WHAT YOU SHOULD DO
After finding the line with "- npm or yarn" in the entries below, retype exactly each line from there through the line with "- **BoardPage**: Main", including that final line.

BEGIN

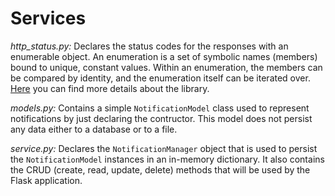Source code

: Services
========

*http_status.py:*
Declares the status codes for the responses with an enumerable object.
An enumeration is a set of symbolic names (members) bound to unique, constant values. Within an enumeration, the members can be compared by identity, and the enumeration itself can be iterated over. [Here](https://docs.python.org/3/library/enum.html) you can find more details about the library.

*models.py:*
Contains a simple `NotificationModel` class used to represent notifications by just declaring the contructor. This model does not persist any data either to a database or to a file.

*service.py:*
Declares the `NotificationManager` object that is used to persist the `NotificationModel` instances in an in-memory dictionary. It also contains the CRUD (create, read, update, delete) methods that will be used by the Flask application.



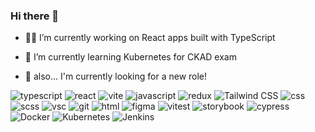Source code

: ### Hi there 👋

- 🧑‍💻 I’m currently working on React apps built with TypeScript
- 🌱 I’m currently learning Kubernetes for CKAD exam

- 🔭 also... I'm currently looking for a new role!

<!--
**mdomarus/mdomarus** is a ✨ _special_ ✨ repository because its `README.md` (this file) appears on your GitHub profile.

Here are some ideas to get you started:

- 👯 I’m looking to collaborate on ...
- 🤔 I’m looking for help with ...
- 💬 Ask me about ...
- 📫 How to reach me: ...
- 😄 Pronouns: ...
- ⚡ Fun fact: ...
-->
<div>
<img src="https://img.shields.io/badge/-TypeScript-grey?style=flat&logo=typescript" alt="typescript" />
<img src="https://img.shields.io/badge/-React-%232c1f42?style=flat&logo=react" alt="react" />
<img src="https://img.shields.io/badge/-Vite-%23f4f6f7?style=flat&logo=vite" alt="vite" />
<img src="https://img.shields.io/badge/-JavaScript-grey?style=flat&logo=javascript" alt="javascript" />
<img src="https://img.shields.io/badge/-Redux-%23764ABC?style=flat&logo=redux" alt="redux" />
<img src="https://img.shields.io/badge/-TailwindCSS-%2306B6D4?style=flat&logo=tailwindcss&logoColor=f5f5f5" alt="Tailwind CSS" />
<img src="https://img.shields.io/badge/-CSS3-%23409ad6?style=flat&logo=css3" alt="css" />
<img src="https://img.shields.io/badge/-SCSS-%23f4f6f7?style=flat&logo=sass" alt="scss" />
<img src="https://img.shields.io/badge/-Visual Studio Code-blue?style=flat&logo=Visual Studio Code" alt="vsc" />
<img src="https://img.shields.io/badge/-Git-%23f7f7f7?style=flat&logo=git" alt="git" />
<img src="https://img.shields.io/badge/-HTML5-orange?style=flat&logo=html5" alt="html" />
<img src="https://img.shields.io/badge/-Figma-%232c2f42?style=flat&logo=figma" alt="figma" />
<img src="https://img.shields.io/badge/-Vitest-white?style=flat&logo=vitest" alt="vitest" />
<img src="https://img.shields.io/badge/-Storybook-pink?style=flat&logo=storybook" alt="storybook" />
<img src="https://img.shields.io/badge/-Cypress-white?style=flat&logo=cypress" alt="cypress" />
<img src="https://img.shields.io/badge/-Docker-%232496ED?style=flat&logo=docker&logoColor=f5f5f5" alt="Docker" />
<img src="https://img.shields.io/badge/-Kubernetes-%232496ED?style=flat&logo=kubernetes&logoColor=326CE5" alt="Kubernetes" />
<img src="https://img.shields.io/badge/-Jenkins-%23D24939?style=flat&logo=jenkins&logoColor=f5f5f5" alt="Jenkins" />
</div>
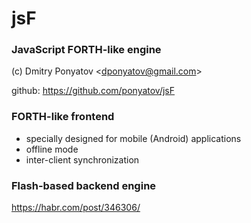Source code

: # jsF
### JavaScript FORTH-like engine

(c) Dmitry Ponyatov <<dponyatov@gmail.com>>

github: https://github.com/ponyatov/jsF

### FORTH-like frontend

* specially designed for mobile (Android) applications
* offline mode
* inter-client synchronization

### Flash-based backend engine

https://habr.com/post/346306/
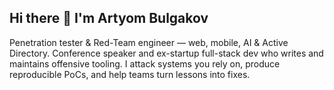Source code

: ## Hi there 👋 I'm Artyom Bulgakov

Penetration tester & Red-Team engineer — web, mobile, AI & Active Directory. Conference speaker and ex-startup full-stack dev who writes and maintains offensive tooling. I attack systems you rely on, produce reproducible PoCs, and help teams turn lessons into fixes.
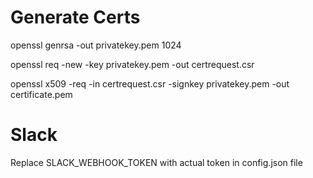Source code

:# Generate Certs

openssl genrsa -out privatekey.pem 1024 

openssl req -new -key privatekey.pem -out certrequest.csr 

openssl x509 -req -in certrequest.csr -signkey privatekey.pem -out certificate.pem



# Slack

Replace SLACK_WEBHOOK_TOKEN with actual token in config.json file
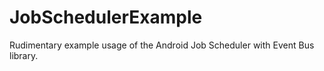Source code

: # JobSchedulerExample
Rudimentary example usage of the Android Job Scheduler with Event Bus library.
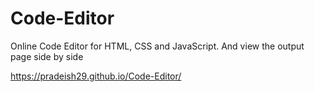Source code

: # Code-Editor
Online Code Editor for HTML, CSS and JavaScript.
And view the output page side by side

https://pradeish29.github.io/Code-Editor/

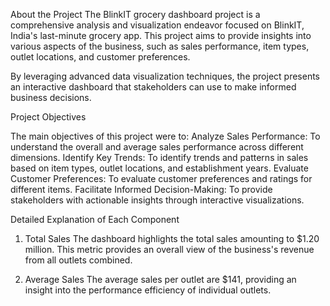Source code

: About the Project
The BlinkIT grocery dashboard project is a comprehensive analysis and visualization endeavor focused on BlinkIT, India's last-minute grocery app. This project aims to provide insights into various aspects of the business, such as sales performance, item types, outlet locations, and customer preferences.

By leveraging advanced data visualization techniques, the project presents an interactive dashboard that stakeholders can use to make informed business decisions.

Project Objectives

The main objectives of this project were to:
Analyze Sales Performance: To understand the overall and average sales performance across different dimensions.
Identify Key Trends: To identify trends and patterns in sales based on item types, outlet locations, and establishment years.
Evaluate Customer Preferences: To evaluate customer preferences and ratings for different items.
Facilitate Informed Decision-Making: To provide stakeholders with actionable insights through interactive visualizations.


Detailed Explanation of Each Component
1. Total Sales
The dashboard highlights the total sales amounting to $1.20 million. This metric provides an overall view of the business's revenue from all outlets combined.

2. Average Sales
The average sales per outlet are $141, providing an insight into the performance efficiency of individual outlets.
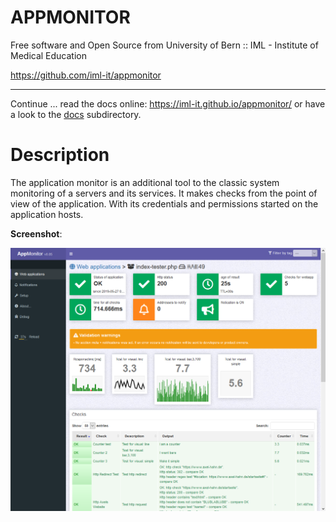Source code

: 
# APPMONITOR #

Free software and Open Source from University of Bern :: IML - Institute of Medical Education

https://github.com/iml-it/appmonitor

- - -

Continue ... read the docs online: https://iml-it.github.io/appmonitor/ 
or have a look to the [docs](docs/readme.md) subdirectory.

# Description #

The application monitor is an additional tool to the classic system monitoring of a servers and its services. It makes checks from the point of view of the application. With its credentials and permissions started on the application hosts.


**Screenshot**:

![Client](docs/images/screenshot-view-client.png "Client view in monitor web gui")
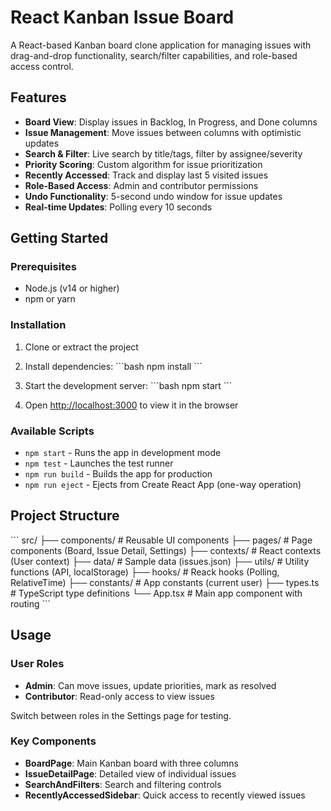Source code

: # React Kanban Issue Board

A React-based Kanban board clone application for managing issues with drag-and-drop functionality, search/filter capabilities, and role-based access control.

## Features

- **Board View**: Display issues in Backlog, In Progress, and Done columns
- **Issue Management**: Move issues between columns with optimistic updates
- **Search & Filter**: Live search by title/tags, filter by assignee/severity
- **Priority Scoring**: Custom algorithm for issue prioritization
- **Recently Accessed**: Track and display last 5 visited issues
- **Role-Based Access**: Admin and contributor permissions
- **Undo Functionality**: 5-second undo window for issue updates
- **Real-time Updates**: Polling every 10 seconds

## Getting Started

### Prerequisites

- Node.js (v14 or higher)
- npm or yarn

### Installation

1. Clone or extract the project
2. Install dependencies:
   \`\`\`bash
   npm install
   \`\`\`

3. Start the development server:
   \`\`\`bash
   npm start
   \`\`\`

4. Open [http://localhost:3000](http://localhost:3000) to view it in the browser

### Available Scripts

- `npm start` - Runs the app in development mode
- `npm test` - Launches the test runner
- `npm run build` - Builds the app for production
- `npm run eject` - Ejects from Create React App (one-way operation)

## Project Structure

\`\`\`
src/
├── components/          # Reusable UI components
├── pages/              # Page components (Board, Issue Detail, Settings)
├── contexts/           # React contexts (User context)
├── data/               # Sample data (issues.json)
├── utils/              # Utility functions (API, localStorage)
├── hooks/              # Reack hooks (Polling, RelativeTime)
├── constants/          # App constants (current user)
├── types.ts            # TypeScript type definitions
└── App.tsx             # Main app component with routing
\`\`\`

## Usage

### User Roles

- **Admin**: Can move issues, update priorities, mark as resolved
- **Contributor**: Read-only access to view issues

Switch between roles in the Settings page for testing.

### Key Components

- **BoardPage**: Main Kanban board with three columns
- **IssueDetailPage**: Detailed view of individual issues
- **SearchAndFilters**: Search and filtering controls
- **RecentlyAccessedSidebar**: Quick access to recently viewed issues
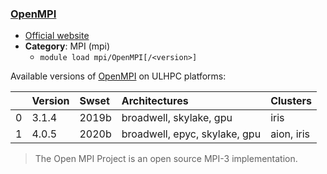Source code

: ### [OpenMPI](https://www.open-mpi.org/)

* [Official website](https://www.open-mpi.org/)
* __Category__: MPI (mpi)
    -  `module load mpi/OpenMPI[/<version>]`

Available versions of [OpenMPI](https://www.open-mpi.org/) on ULHPC platforms:

|    | Version   | Swset   | Architectures                 | Clusters   |
|---:|:----------|:--------|:------------------------------|:-----------|
|  0 | 3.1.4     | 2019b   | broadwell, skylake, gpu       | iris       |
|  1 | 4.0.5     | 2020b   | broadwell, epyc, skylake, gpu | aion, iris |

> The Open MPI Project is an open source MPI-3 implementation.
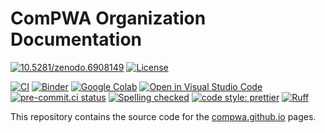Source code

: # ComPWA Organization Documentation

[![10.5281/zenodo.6908149](https://zenodo.org/badge/DOI/10.5281/zenodo.6908149.svg)](https://doi.org/10.5281/zenodo.6908149)
[![License](https://img.shields.io/badge/License-Apache_2.0-blue.svg)](https://www.apache.org/licenses/LICENSE-2.0)

[![CI](https://github.com/ComPWA/compwa.github.io/actions/workflows/ci.yml/badge.svg)](https://github.com/ComPWA/compwa.github.io/actions/workflows/ci.yml)
[![Binder](https://static.mybinder.org/badge_logo.svg)](https://mybinder.org/v2/gh/ComPWA/compwa.github.io/main)
[![Google Colab](https://colab.research.google.com/assets/colab-badge.svg)](https://colab.research.google.com/github/ComPWA/compwa.github.io/blob/main)
[![Open in Visual Studio Code](https://img.shields.io/badge/vscode-open-blue?logo=visualstudiocode)](https://open.vscode.dev/ComPWA/compwa.github.io)
[![pre-commit.ci status](https://results.pre-commit.ci/badge/github/ComPWA/compwa.github.io/main.svg)](https://results.pre-commit.ci/latest/github/ComPWA/compwa.github.io/main)
[![Spelling checked](https://img.shields.io/badge/cspell-checked-brightgreen.svg)](https://github.com/streetsidesoftware/cspell/tree/master/packages/cspell)
[![code style: prettier](https://img.shields.io/badge/code_style-prettier-ff69b4.svg?style=flat-square)](https://github.com/prettier/prettier)
[![Ruff](https://img.shields.io/endpoint?url=https://raw.githubusercontent.com/charliermarsh/ruff/main/assets/badge/v2.json)](https://github.com/astral-sh/ruff)

This repository contains the source code for the [compwa.github.io](https://compwa.github.io) pages.
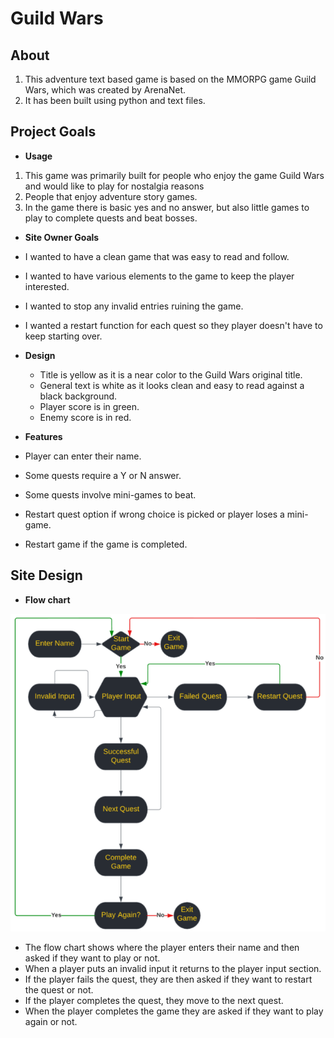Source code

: # Guild Wars

## About

1. This adventure text based game is based on the MMORPG game Guild Wars, which was created by ArenaNet.
2. It has been built using python and text files.

## Project Goals

 - __Usage__

1. This game was primarily built for people who enjoy the game Guild Wars and would like to play for nostalgia reasons
2. People that enjoy adventure story games.
3. In the game there is basic yes and no answer, but also little games to play to complete quests and beat bosses.

 - __Site Owner Goals__

  - I wanted to have a clean game that was easy to read and follow.
  - I wanted to have various elements to the game to keep the player interested.
  - I wanted to stop any invalid entries ruining the game.
  - I wanted a restart function for each quest so they player doesn't have to keep starting over.

- __Design__

  - Title is yellow as it is a near color to the Guild Wars original title.
  - General text is white as it looks clean and easy to read against a black background.
  - Player score is in green.
  - Enemy score is in red.

 - __Features__

  - Player can enter their name.
  - Some quests require a Y or N answer.
  - Some quests involve mini-games to beat.
  - Restart quest option if wrong choice is picked or player loses a mini-game.
  - Restart game if the game is completed.

## Site Design

 - __Flow chart__

![Flow Chart](/assets/images/flowchat.png)

  - The flow chart shows where the player enters their name and then asked if they want to play or not.
  - When a player puts an invalid input it returns to the player input section.
  - If the player fails the quest, they are then asked if they want to restart the quest or not.
  - If the player completes the quest, they move to the next quest.
  - When the player completes the game they are asked if they want to play again or not.
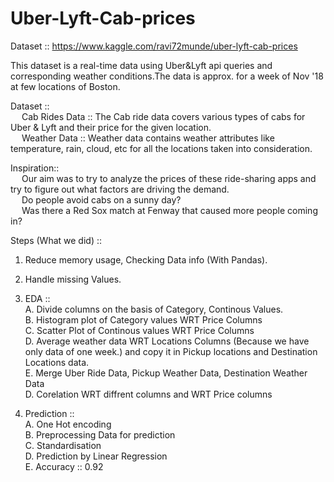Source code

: # Uber-Lyft-Cab-prices
Dataset :: https://www.kaggle.com/ravi72munde/uber-lyft-cab-prices

This dataset is a real-time data using Uber&Lyft api queries and corresponding weather conditions.The data is approx. for a week of Nov '18 at few locations of Boston.

Dataset :: \
&emsp; Cab Rides Data :: The Cab ride data covers various types of cabs for Uber & Lyft and their price for the given location. \
&emsp; Weather Data   :: Weather data contains weather attributes like temperature, rain, cloud, etc for all the locations taken into consideration.

Inspiration:: \
&emsp;  Our aim was to try to analyze the prices of these ride-sharing apps and try to figure out what factors are driving the demand. \
&emsp;  Do people avoid cabs on a sunny day? \
&emsp;  Was there a Red Sox match at Fenway that caused more people coming in?
  
  
Steps (What we did) :: 
  1. Reduce memory usage, Checking Data info (With Pandas).
  2. Handle missing Values.
  3. EDA :: \
            A. Divide columns on the basis of Category, Continous Values. \
            B. Histogram plot of Category values WRT Price Columns \
            C. Scatter Plot of Continous values WRT Price Columns \
            D. Average weather data WRT Locations Columns (Because we have only data of one week.) and copy it in Pickup locations and Destination Locations data.\
            E. Merge Uber Ride Data, Pickup Weather Data, Destination Weather Data \
            D. Corelation WRT diffrent columns and WRT Price columns

  4. Prediction :: \
            A. One Hot encoding \
            B. Preprocessing Data for prediction \
            C. Standardisation \
            D. Prediction by Linear Regression \
            E. Accuracy :: 0.92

END

REPLY TO THE TASK
- npm or yarn

### Installation

1. Clone or extract the project
2. Install dependencies:
   \`\`\`bash
   npm install
   \`\`\`

3. Start the development server:
   \`\`\`bash
   npm start
   \`\`\`

4. Open [http://localhost:3000](http://localhost:3000) to view it in the browser

### Available Scripts

- `npm start` - Runs the app in development mode
- `npm test` - Launches the test runner
- `npm run build` - Builds the app for production
- `npm run eject` - Ejects from Create React App (one-way operation)

## Project Structure

\`\`\`
src/
├── components/          # Reusable UI components
├── pages/              # Page components (Board, Issue Detail, Settings)
├── contexts/           # React contexts (User context)
├── data/               # Sample data (issues.json)
├── utils/              # Utility functions (API, localStorage)
├── hooks/              # Reack hooks (Polling, RelativeTime)
├── constants/          # App constants (current user)
├── types.ts            # TypeScript type definitions
└── App.tsx             # Main app component with routing
\`\`\`

## Usage

### User Roles

- **Admin**: Can move issues, update priorities, mark as resolved
- **Contributor**: Read-only access to view issues

Switch between roles in the Settings page for testing.

### Key Components

- **BoardPage**: Main Kanban board with three columns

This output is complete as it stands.